__Exercise prompt__. What you return should be each line of the data containing the string "charge".

__Stored dataset items__.
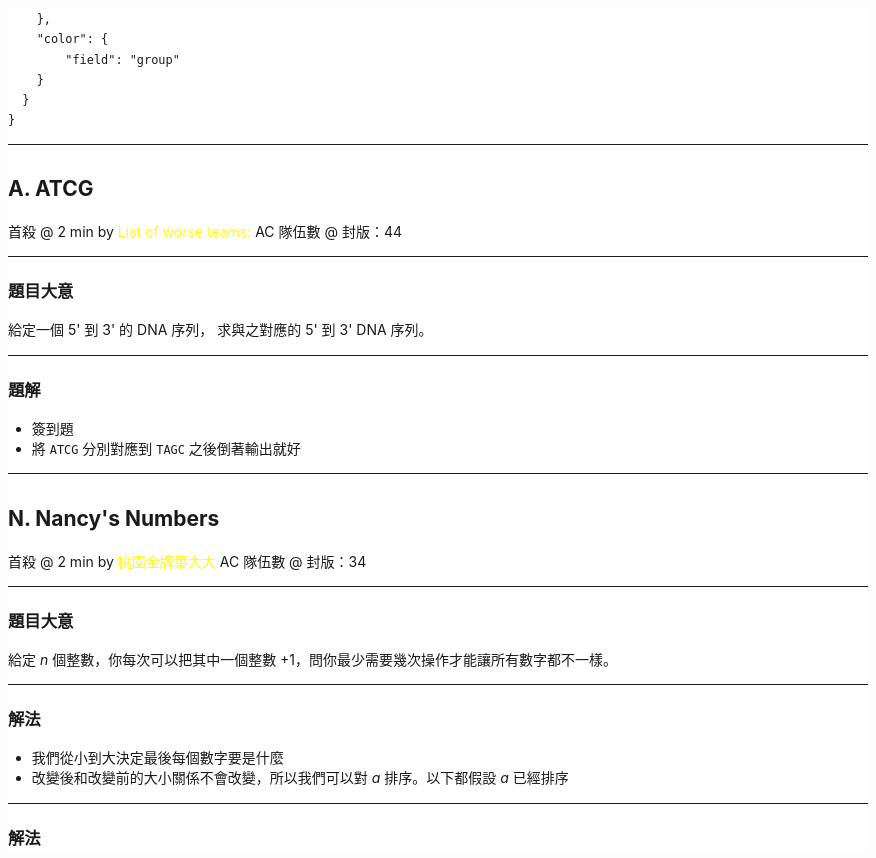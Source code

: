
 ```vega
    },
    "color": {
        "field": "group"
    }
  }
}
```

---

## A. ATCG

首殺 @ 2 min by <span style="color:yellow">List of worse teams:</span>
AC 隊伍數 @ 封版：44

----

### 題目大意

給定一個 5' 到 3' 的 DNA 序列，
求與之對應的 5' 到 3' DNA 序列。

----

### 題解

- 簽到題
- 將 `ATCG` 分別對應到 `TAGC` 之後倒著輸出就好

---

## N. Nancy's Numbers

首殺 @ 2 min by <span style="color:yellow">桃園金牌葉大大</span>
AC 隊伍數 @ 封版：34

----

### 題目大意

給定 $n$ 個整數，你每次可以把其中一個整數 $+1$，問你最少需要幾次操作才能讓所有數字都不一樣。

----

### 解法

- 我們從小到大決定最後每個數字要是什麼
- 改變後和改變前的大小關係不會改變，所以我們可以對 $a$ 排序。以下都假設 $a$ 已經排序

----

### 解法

--

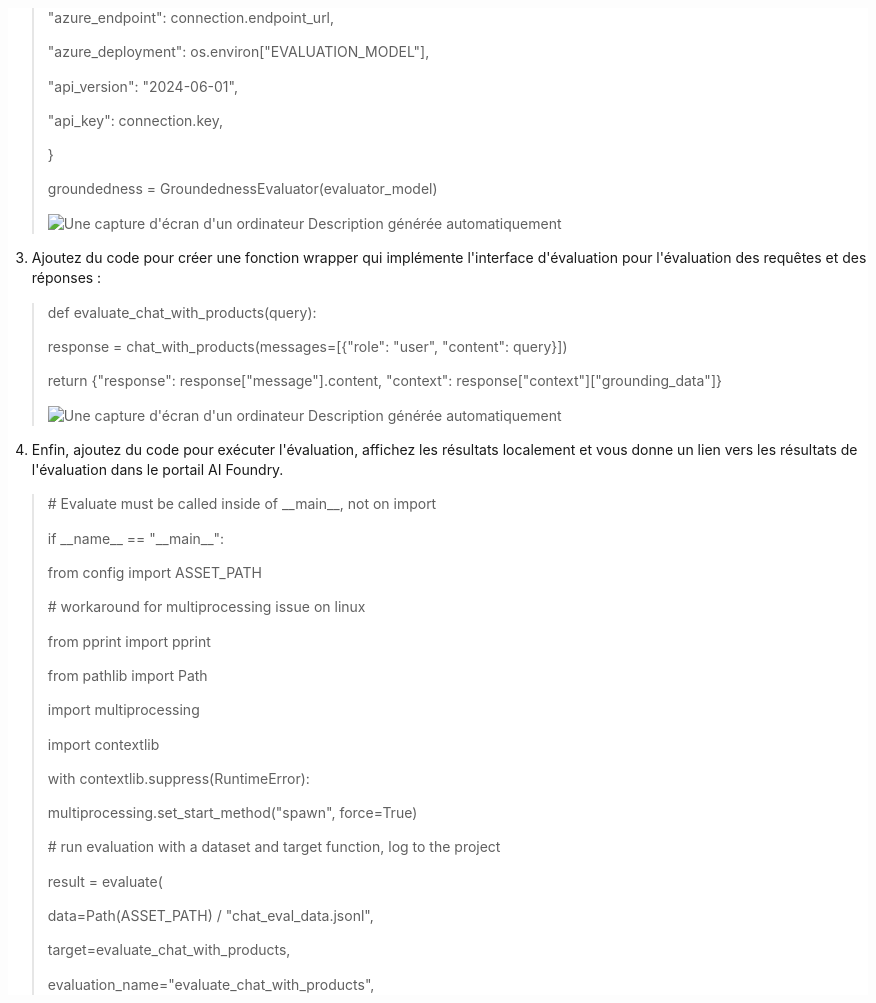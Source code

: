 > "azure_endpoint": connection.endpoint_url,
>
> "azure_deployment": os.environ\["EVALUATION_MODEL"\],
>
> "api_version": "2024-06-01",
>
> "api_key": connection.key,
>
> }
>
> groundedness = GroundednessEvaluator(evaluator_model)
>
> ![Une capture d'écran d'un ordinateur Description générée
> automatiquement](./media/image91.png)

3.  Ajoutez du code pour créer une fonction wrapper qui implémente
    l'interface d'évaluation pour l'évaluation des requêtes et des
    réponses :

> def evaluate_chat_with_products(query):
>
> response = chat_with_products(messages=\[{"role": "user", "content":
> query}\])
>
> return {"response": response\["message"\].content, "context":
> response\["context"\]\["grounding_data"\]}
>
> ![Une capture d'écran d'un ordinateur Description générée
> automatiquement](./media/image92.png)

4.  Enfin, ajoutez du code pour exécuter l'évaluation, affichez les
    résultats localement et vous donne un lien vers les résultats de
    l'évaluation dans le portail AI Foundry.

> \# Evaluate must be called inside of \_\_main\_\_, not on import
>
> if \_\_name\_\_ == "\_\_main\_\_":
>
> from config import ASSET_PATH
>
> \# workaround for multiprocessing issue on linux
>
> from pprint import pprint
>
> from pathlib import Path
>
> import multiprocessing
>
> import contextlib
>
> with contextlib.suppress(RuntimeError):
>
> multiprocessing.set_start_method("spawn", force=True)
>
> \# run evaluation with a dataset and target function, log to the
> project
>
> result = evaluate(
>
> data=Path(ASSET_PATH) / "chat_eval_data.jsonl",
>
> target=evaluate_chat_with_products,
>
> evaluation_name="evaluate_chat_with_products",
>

---

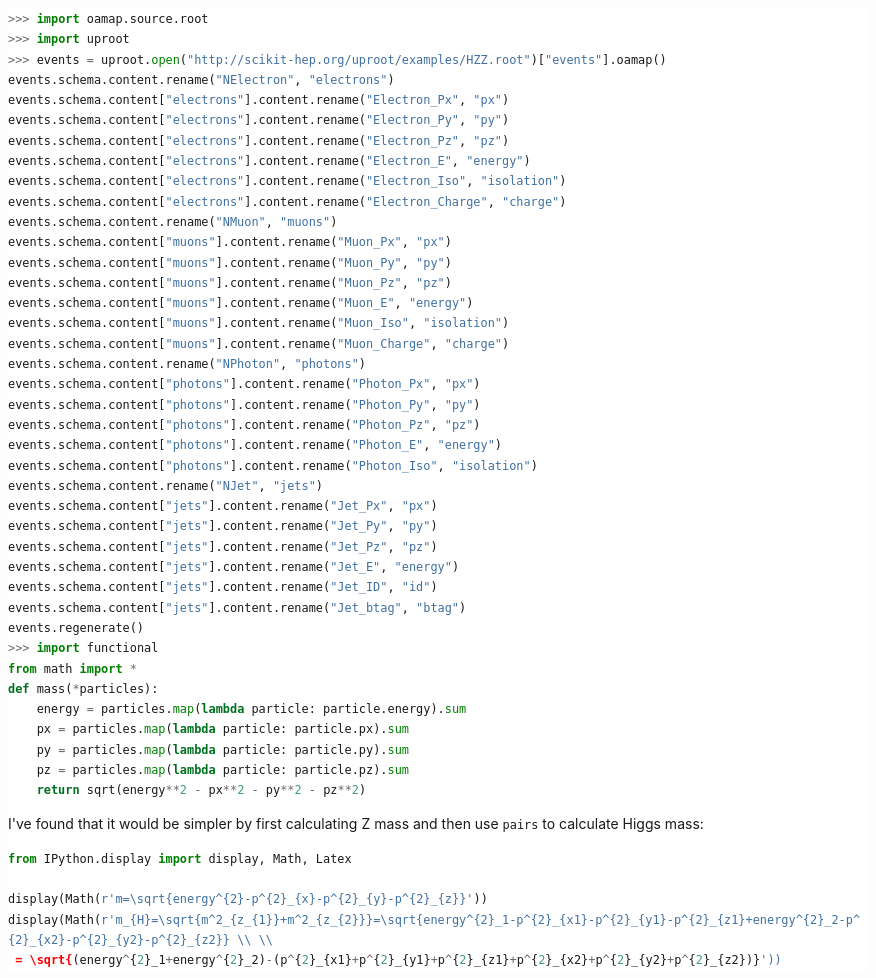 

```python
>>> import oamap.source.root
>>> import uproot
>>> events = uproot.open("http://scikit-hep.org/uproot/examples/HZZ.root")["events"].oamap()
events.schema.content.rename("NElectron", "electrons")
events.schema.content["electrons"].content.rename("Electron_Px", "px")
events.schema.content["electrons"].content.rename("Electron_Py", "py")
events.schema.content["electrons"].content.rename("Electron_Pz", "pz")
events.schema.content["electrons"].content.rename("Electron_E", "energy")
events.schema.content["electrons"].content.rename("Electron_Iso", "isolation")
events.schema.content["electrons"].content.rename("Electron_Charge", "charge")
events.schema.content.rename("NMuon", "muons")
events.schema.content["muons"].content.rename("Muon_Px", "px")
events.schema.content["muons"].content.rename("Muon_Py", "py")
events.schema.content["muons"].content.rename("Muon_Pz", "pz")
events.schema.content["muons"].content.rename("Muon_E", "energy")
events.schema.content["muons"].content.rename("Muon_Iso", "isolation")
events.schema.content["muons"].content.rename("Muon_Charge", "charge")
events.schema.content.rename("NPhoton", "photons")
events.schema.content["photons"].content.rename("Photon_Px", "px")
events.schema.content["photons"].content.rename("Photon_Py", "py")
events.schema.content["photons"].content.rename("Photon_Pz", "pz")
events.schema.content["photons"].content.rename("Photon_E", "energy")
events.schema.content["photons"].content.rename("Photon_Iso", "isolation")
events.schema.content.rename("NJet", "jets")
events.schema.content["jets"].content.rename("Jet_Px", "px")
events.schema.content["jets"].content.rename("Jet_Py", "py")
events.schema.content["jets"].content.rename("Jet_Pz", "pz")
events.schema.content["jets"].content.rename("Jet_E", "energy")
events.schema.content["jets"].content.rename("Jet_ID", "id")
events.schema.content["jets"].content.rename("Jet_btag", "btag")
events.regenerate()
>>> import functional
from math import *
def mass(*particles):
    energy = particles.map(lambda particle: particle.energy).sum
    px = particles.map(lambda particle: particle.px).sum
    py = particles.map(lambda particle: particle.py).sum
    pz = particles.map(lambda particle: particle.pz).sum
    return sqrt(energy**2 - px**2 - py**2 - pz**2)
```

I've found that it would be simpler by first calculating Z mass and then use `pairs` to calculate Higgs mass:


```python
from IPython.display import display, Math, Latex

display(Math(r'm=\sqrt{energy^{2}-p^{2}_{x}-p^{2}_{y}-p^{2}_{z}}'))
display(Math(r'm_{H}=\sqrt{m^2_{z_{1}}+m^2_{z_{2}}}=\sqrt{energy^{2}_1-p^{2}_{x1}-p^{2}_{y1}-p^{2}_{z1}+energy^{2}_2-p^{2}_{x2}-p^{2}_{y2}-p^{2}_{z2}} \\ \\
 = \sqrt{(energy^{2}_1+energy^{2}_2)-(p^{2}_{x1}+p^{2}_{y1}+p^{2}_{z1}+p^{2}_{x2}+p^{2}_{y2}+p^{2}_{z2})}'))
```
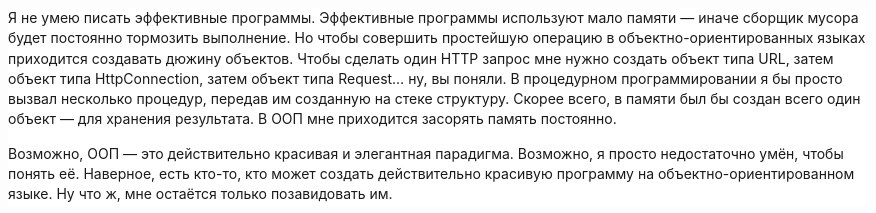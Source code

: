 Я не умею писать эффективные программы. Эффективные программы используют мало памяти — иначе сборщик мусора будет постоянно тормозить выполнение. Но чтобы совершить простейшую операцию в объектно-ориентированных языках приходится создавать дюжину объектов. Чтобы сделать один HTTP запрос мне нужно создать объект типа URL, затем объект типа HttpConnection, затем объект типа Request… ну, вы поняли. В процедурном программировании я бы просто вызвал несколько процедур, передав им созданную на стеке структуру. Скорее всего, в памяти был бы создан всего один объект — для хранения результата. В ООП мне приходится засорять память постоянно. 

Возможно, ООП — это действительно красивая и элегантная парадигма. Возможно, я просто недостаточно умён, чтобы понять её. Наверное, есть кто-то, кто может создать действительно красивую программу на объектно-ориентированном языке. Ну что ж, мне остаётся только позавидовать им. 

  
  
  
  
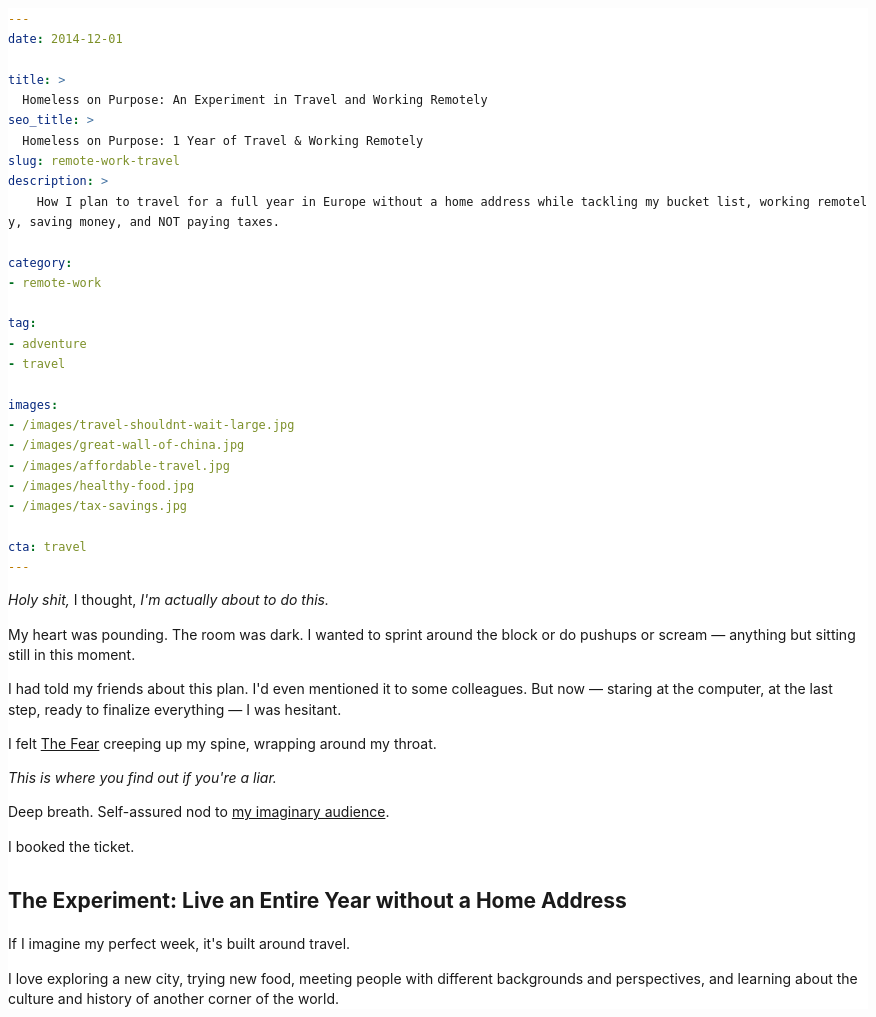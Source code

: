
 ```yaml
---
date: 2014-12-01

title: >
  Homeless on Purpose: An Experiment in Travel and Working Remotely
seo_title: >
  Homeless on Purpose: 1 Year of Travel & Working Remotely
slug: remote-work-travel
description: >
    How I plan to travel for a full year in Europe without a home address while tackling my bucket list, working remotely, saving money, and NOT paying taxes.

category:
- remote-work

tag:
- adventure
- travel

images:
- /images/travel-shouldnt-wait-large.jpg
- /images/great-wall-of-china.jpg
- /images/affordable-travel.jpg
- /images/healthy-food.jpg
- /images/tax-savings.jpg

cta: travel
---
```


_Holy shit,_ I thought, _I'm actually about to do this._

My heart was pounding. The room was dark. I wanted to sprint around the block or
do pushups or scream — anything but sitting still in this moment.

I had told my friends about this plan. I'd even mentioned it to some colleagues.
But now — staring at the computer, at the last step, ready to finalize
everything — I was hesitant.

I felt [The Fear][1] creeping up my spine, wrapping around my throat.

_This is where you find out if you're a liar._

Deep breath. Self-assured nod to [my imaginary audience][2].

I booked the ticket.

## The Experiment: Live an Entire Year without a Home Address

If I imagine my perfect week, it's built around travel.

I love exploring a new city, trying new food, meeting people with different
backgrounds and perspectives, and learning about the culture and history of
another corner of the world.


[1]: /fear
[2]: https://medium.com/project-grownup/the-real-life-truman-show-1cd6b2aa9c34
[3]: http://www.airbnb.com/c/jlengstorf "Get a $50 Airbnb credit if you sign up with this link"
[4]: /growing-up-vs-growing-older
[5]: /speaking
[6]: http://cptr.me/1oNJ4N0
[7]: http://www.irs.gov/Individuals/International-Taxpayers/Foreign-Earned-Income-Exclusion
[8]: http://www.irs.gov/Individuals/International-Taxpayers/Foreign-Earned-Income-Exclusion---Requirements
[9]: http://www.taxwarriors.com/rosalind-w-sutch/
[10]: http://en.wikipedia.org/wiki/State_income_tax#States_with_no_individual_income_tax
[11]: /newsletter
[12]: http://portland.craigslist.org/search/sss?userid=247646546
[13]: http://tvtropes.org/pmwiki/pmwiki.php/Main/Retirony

__Completed task__.
events.schema.content["electrons"].content.rename("Electron_Charge", "charge")
events.schema.content["muons"].content.rename("Muon_Charge", "charge")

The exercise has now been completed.